La resolución fue dictada por el Juzgado Multifueros de El Bolsón, a partir de un pedido realizado por la madre ante la continuidad del incumplimiento. En el expediente existe una liquidación de la deuda que ya fue aprobada y, frente a la falta de pago, se solicitaron nuevas medidas destinadas a lograr que el progenitor cumpla con su obligación.
La orden judicial establece que las empresas deberán informar primero si el hombre tiene servicios contratados a su nombre. En caso de que existan, deberán suspender las cuentas vigentes y no permitir nuevas contrataciones mientras continúe el incumplimiento. De esta manera, la resolución no presume que actualmente tenga contratada alguna de esas plataformas. La suspensión quedará condicionada a que las empresas confirmen la existencia de servicios a su nombre.
El fundamento de la medida está en el artículo 553 del Código Civil y Comercial, que permite a jueces y juezas disponer medidas razonables frente al incumplimiento reiterado de una obligación alimentaria para procurar que se cumpla la sentencia. En este caso, la magistrada consideró que las restricciones solicitadas podían funcionar como una herramienta para generar presión sobre el deudor.
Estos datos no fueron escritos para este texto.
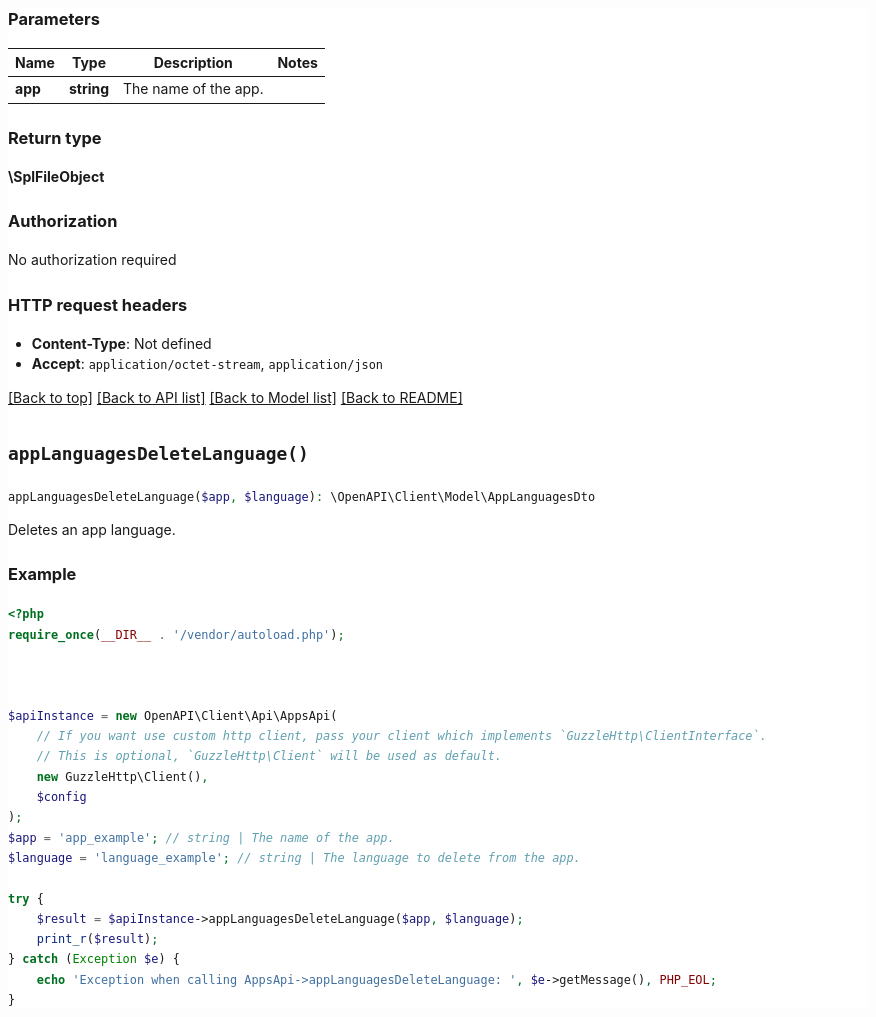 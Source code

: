 ### Parameters

| Name | Type | Description  | Notes |
| ------------- | ------------- | ------------- | ------------- |
| **app** | **string**| The name of the app. | |

### Return type

**\SplFileObject**

### Authorization

No authorization required

### HTTP request headers

- **Content-Type**: Not defined
- **Accept**: `application/octet-stream`, `application/json`

[[Back to top]](#) [[Back to API list]](../../README.md#endpoints)
[[Back to Model list]](../../README.md#models)
[[Back to README]](../../README.md)

## `appLanguagesDeleteLanguage()`

```php
appLanguagesDeleteLanguage($app, $language): \OpenAPI\Client\Model\AppLanguagesDto
```

Deletes an app language.

### Example

```php
<?php
require_once(__DIR__ . '/vendor/autoload.php');



$apiInstance = new OpenAPI\Client\Api\AppsApi(
    // If you want use custom http client, pass your client which implements `GuzzleHttp\ClientInterface`.
    // This is optional, `GuzzleHttp\Client` will be used as default.
    new GuzzleHttp\Client(),
    $config
);
$app = 'app_example'; // string | The name of the app.
$language = 'language_example'; // string | The language to delete from the app.

try {
    $result = $apiInstance->appLanguagesDeleteLanguage($app, $language);
    print_r($result);
} catch (Exception $e) {
    echo 'Exception when calling AppsApi->appLanguagesDeleteLanguage: ', $e->getMessage(), PHP_EOL;
}
```

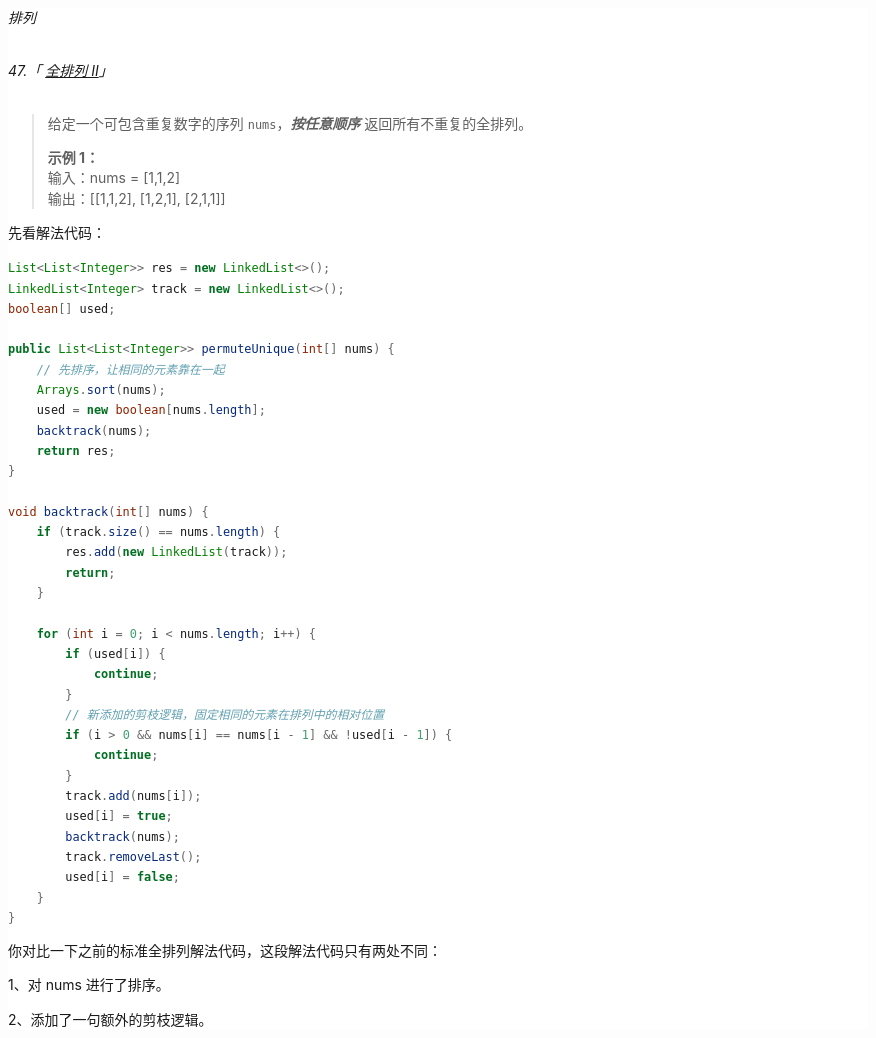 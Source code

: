###### 排列

###### 47.「 [全排列 II](https://leetcode.cn/problems/permutations-ii/)」

> 给定一个可包含重复数字的序列 `nums`​ ，***按任意顺序*** 返回所有不重复的全排列。
>
> **示例 1：**   
> 输入：nums = [1,1,2]  
> 输出：[[1,1,2],  [1,2,1],  [2,1,1]]

先看解法代码：

```java
List<List<Integer>> res = new LinkedList<>();
LinkedList<Integer> track = new LinkedList<>();
boolean[] used;

public List<List<Integer>> permuteUnique(int[] nums) {
    // 先排序，让相同的元素靠在一起
    Arrays.sort(nums);
    used = new boolean[nums.length];
    backtrack(nums);
    return res;
}

void backtrack(int[] nums) {
    if (track.size() == nums.length) {
        res.add(new LinkedList(track));
        return;
    }

    for (int i = 0; i < nums.length; i++) {
        if (used[i]) {
            continue;
        }
        // 新添加的剪枝逻辑，固定相同的元素在排列中的相对位置
        if (i > 0 && nums[i] == nums[i - 1] && !used[i - 1]) {
            continue;
        }
        track.add(nums[i]);
        used[i] = true;
        backtrack(nums);
        track.removeLast();
        used[i] = false;
    }
}
```

你对比一下之前的标准全排列解法代码，这段解法代码只有两处不同：

1、对 nums 进行了排序。

2、添加了一句额外的剪枝逻辑。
El pedido contó además con dictamen favorable del Defensor de Menores. Al analizarlo, la jueza remarcó que este tipo de medidas no tiene una finalidad estrictamente sancionatoria, sino que busca generar condiciones que desalienten la continuidad del incumplimiento y permitan hacer efectiva la obligación alimentaria.
La resolución también alcanzó la licencia de conducir del hombre. El Poder Judicial ordenó comunicar la medida a la municipalidad de la ciudad donde reside para que la inhabilite y no la renueve hasta que una nueva resolución modifique esa situación. Las restricciones se suman a otras medidas que ya están en marcha dentro del expediente. Entre ellas figura un mandamiento de embargo sobre un rodado, mientras que además se ordenó consultar a los Registros de la Propiedad Inmueble de Río Negro y Neuquén para determinar si existen bienes registrados a nombre del deudor.
En caso de detectarse propiedades, la Justicia podrá evaluar la posibilidad de avanzar con embargos para intentar recuperar los montos adeudados. El objetivo de las distintas herramientas es encontrar mecanismos efectivos para hacer cumplir la obligación alimentaria.
En su análisis, la magistrada remarcó que el derecho alimentario es un derecho humano básico y que su incumplimiento afecta el derecho de los hijos a un nivel de vida adecuado y su interés superior. También consideró que el incumplimiento de obligaciones esenciales respecto de un hijo puede constituir violencia económica contra la progenitora.
La jueza rechazó, en cambio, el pedido para imponer una multa al deudor. Consideró que sumar una nueva obligación económica no sería eficaz si hasta el momento no se logró obtener el pago de la cuota alimentaria. El fallo también dejó planteada otra posibilidad frente a un incumplimiento sistemático: la promoción de una acción penal que permita buscar una respuesta que exceda el ámbito civil. La resolución, de todos modos, no está firme y puede ser apelada.